** Opening Data provided block **
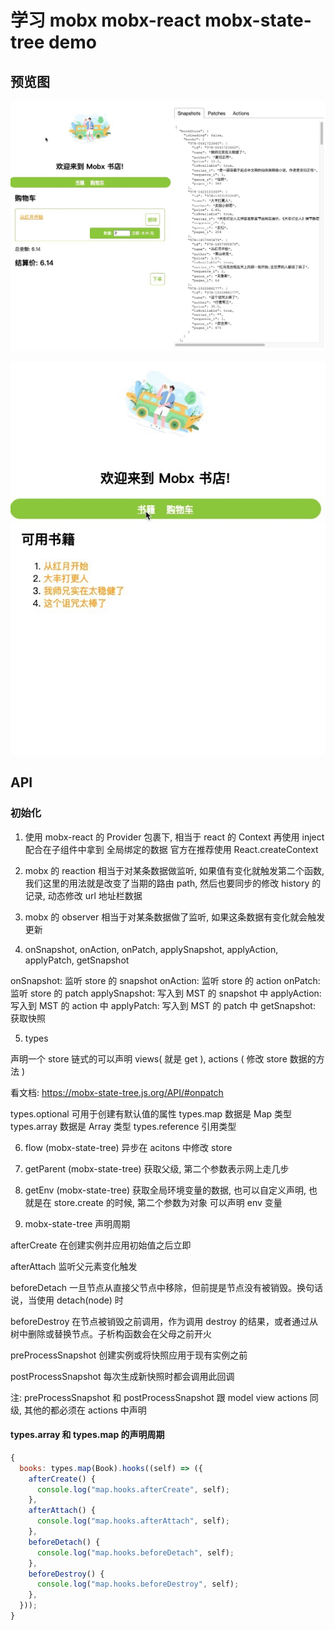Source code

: # 学习 mobx mobx-react mobx-state-tree demo

## 预览图

![购物车](https://raw.githubusercontent.com/18355166248/frontend-demos/main/mobx-state-tree-bookshop/src/assets/preview1.jpg)

![首页](https://raw.githubusercontent.com/18355166248/frontend-demos/main/mobx-state-tree-bookshop/src/assets/preview2.jpg)

## API

### 初始化

1. 使用 mobx-react 的 Provider 包裹下, 相当于 react 的 Context
   再使用 inject 配合在子组件中拿到 全局绑定的数据
   官方在推荐使用 React.createContext

2. mobx 的 reaction 相当于对某条数据做监听, 如果值有变化就触发第二个函数, 我们这里的用法就是改变了当期的路由 path, 然后也要同步的修改 history 的记录, 动态修改 url 地址栏数据

3. mobx 的 observer 相当于对某条数据做了监听, 如果这条数据有变化就会触发更新

4. onSnapshot,
   onAction,
   onPatch,
   applySnapshot,
   applyAction,
   applyPatch,
   getSnapshot

onSnapshot: 监听 store 的 snapshot
onAction: 监听 store 的 action
onPatch: 监听 store 的 patch
applySnapshot: 写入到 MST 的 snapshot 中
applyAction: 写入到 MST 的 action 中
applyPatch: 写入到 MST 的 patch 中
getSnapshot: 获取快照

5. types

声明一个 store
链式的可以声明 views( 就是 get ), actions ( 修改 store 数据的方法 )

看文档: https://mobx-state-tree.js.org/API/#onpatch

types.optional 可用于创建有默认值的属性
types.map 数据是 Map 类型
types.array 数据是 Array 类型
types.reference 引用类型

6. flow (mobx-state-tree) 异步在 acitons 中修改 store

7. getParent (mobx-state-tree) 获取父级, 第二个参数表示网上走几步

8. getEnv (mobx-state-tree) 获取全局环境变量的数据, 也可以自定义声明, 也就是在 store.create 的时候, 第二个参数为对象 可以声明 env 变量

9. mobx-state-tree 声明周期

afterCreate 在创建实例并应用初始值之后立即

afterAttach 监听父元素变化触发

beforeDetach 一旦节点从直接父节点中移除，但前提是节点没有被销毁。换句话说，当使用 detach(node) 时

beforeDestroy 在节点被销毁之前调用，作为调用 destroy 的结果，或者通过从树中删除或替换节点。子析构函数会在父母之前开火

preProcessSnapshot 创建实例或将快照应用于现有实例之前

postProcessSnapshot 每次生成新快照时都会调用此回调

注: preProcessSnapshot 和 postProcessSnapshot 跟 model view actions 同级, 其他的都必须在 actions 中声明

#### types.array 和 types.map 的声明周期

```js
{
  books: types.map(Book).hooks((self) => ({
    afterCreate() {
      console.log("map.hooks.afterCreate", self);
    },
    afterAttach() {
      console.log("map.hooks.afterAttach", self);
    },
    beforeDetach() {
      console.log("map.hooks.beforeDetach", self);
    },
    beforeDestroy() {
      console.log("map.hooks.beforeDestroy", self);
    },
  }));
}
```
** Closing Data provided block **
Aim of the exercise → Copy the records above from the first line through the line containing "注: preProcessSnapshot 和", both included, and leave out any pictures.

Task output →
Source code

: # 学习 mobx mobx-react mobx-state-tree demo

## 预览图

![购物车](https://raw.githubusercontent.com/18355166248/frontend-demos/main/mobx-state-tree-bookshop/src/assets/preview1.jpg)

![首页](https://raw.githubusercontent.com/18355166248/frontend-demos/main/mobx-state-tree-bookshop/src/assets/preview2.jpg)

## API

### 初始化

1. 使用 mobx-react 的 Provider 包裹下, 相当于 react 的 Context
   再使用 inject 配合在子组件中拿到 全局绑定的数据
   官方在推荐使用 React.createContext

2. mobx 的 reaction 相当于对某条数据做监听, 如果值有变化就触发第二个函数, 我们这里的用法就是改变了当期的路由 path, 然后也要同步的修改 history 的记录, 动态修改 url 地址栏数据

3. mobx 的 observer 相当于对某条数据做了监听, 如果这条数据有变化就会触发更新

4. onSnapshot,
   onAction,
   onPatch,
   applySnapshot,
   applyAction,
   applyPatch,
   getSnapshot

onSnapshot: 监听 store 的 snapshot
onAction: 监听 store 的 action
onPatch: 监听 store 的 patch
applySnapshot: 写入到 MST 的 snapshot 中
applyAction: 写入到 MST 的 action 中
applyPatch: 写入到 MST 的 patch 中
getSnapshot: 获取快照

5. types

声明一个 store
链式的可以声明 views( 就是 get ), actions ( 修改 store 数据的方法 )

看文档: https://mobx-state-tree.js.org/API/#onpatch

types.optional 可用于创建有默认值的属性
types.map 数据是 Map 类型
types.array 数据是 Array 类型
types.reference 引用类型

6. flow (mobx-state-tree) 异步在 acitons 中修改 store

7. getParent (mobx-state-tree) 获取父级, 第二个参数表示网上走几步

8. getEnv (mobx-state-tree) 获取全局环境变量的数据, 也可以自定义声明, 也就是在 store.create 的时候, 第二个参数为对象 可以声明 env 变量

9. mobx-state-tree 声明周期

afterCreate 在创建实例并应用初始值之后立即

afterAttach 监听父元素变化触发

beforeDetach 一旦节点从直接父节点中移除，但前提是节点没有被销毁。换句话说，当使用 detach(node) 时

beforeDestroy 在节点被销毁之前调用，作为调用 destroy 的结果，或者通过从树中删除或替换节点。子析构函数会在父母之前开火

preProcessSnapshot 创建实例或将快照应用于现有实例之前

postProcessSnapshot 每次生成新快照时都会调用此回调

注: preProcessSnapshot 和 postProcessSnapshot 跟 model view actions 同级, 其他的都必须在 actions 中声明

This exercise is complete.